◆ Recorded data:
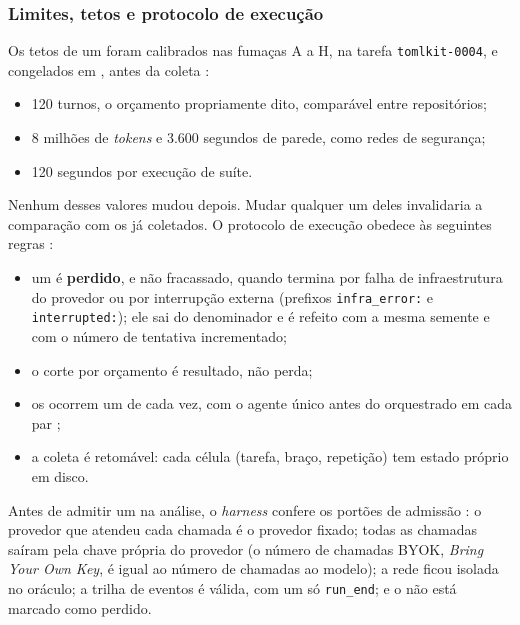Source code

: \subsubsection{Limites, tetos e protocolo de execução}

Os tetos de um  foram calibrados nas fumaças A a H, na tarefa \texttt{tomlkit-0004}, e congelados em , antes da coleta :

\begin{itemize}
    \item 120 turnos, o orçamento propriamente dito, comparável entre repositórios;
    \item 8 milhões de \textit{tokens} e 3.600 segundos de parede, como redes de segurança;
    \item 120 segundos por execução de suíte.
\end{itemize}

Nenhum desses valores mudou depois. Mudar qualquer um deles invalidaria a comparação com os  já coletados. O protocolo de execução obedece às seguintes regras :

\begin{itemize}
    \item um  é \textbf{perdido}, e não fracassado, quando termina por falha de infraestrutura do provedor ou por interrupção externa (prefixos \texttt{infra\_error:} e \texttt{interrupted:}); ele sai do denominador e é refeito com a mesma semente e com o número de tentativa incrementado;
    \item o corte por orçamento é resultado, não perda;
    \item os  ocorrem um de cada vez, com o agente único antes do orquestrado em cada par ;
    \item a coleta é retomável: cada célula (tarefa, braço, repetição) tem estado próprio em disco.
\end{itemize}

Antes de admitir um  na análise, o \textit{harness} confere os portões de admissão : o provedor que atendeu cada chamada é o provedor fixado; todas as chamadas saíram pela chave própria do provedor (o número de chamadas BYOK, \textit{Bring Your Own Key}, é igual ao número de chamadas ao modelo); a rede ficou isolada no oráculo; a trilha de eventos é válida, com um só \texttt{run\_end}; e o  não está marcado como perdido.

◆ Goal of the exercise:
Repeat exactly, and only, the lines of the records above, starting with the line that contains "Nenhum desses valores" and ending with the final line, both included.

◆ Answer section:
Nenhum desses valores mudou depois. Mudar qualquer um deles invalidaria a comparação com os  já coletados. O protocolo de execução obedece às seguintes regras :

\begin{itemize}
    \item um  é \textbf{perdido}, e não fracassado, quando termina por falha de infraestrutura do provedor ou por interrupção externa (prefixos \texttt{infra\_error:} e \texttt{interrupted:}); ele sai do denominador e é refeito com a mesma semente e com o número de tentativa incrementado;
    \item o corte por orçamento é resultado, não perda;
    \item os  ocorrem um de cada vez, com o agente único antes do orquestrado em cada par ;
    \item a coleta é retomável: cada célula (tarefa, braço, repetição) tem estado próprio em disco.
\end{itemize}

Antes de admitir um  na análise, o \textit{harness} confere os portões de admissão : o provedor que atendeu cada chamada é o provedor fixado; todas as chamadas saíram pela chave própria do provedor (o número de chamadas BYOK, \textit{Bring Your Own Key}, é igual ao número de chamadas ao modelo); a rede ficou isolada no oráculo; a trilha de eventos é válida, com um só \texttt{run\_end}; e o  não está marcado como perdido.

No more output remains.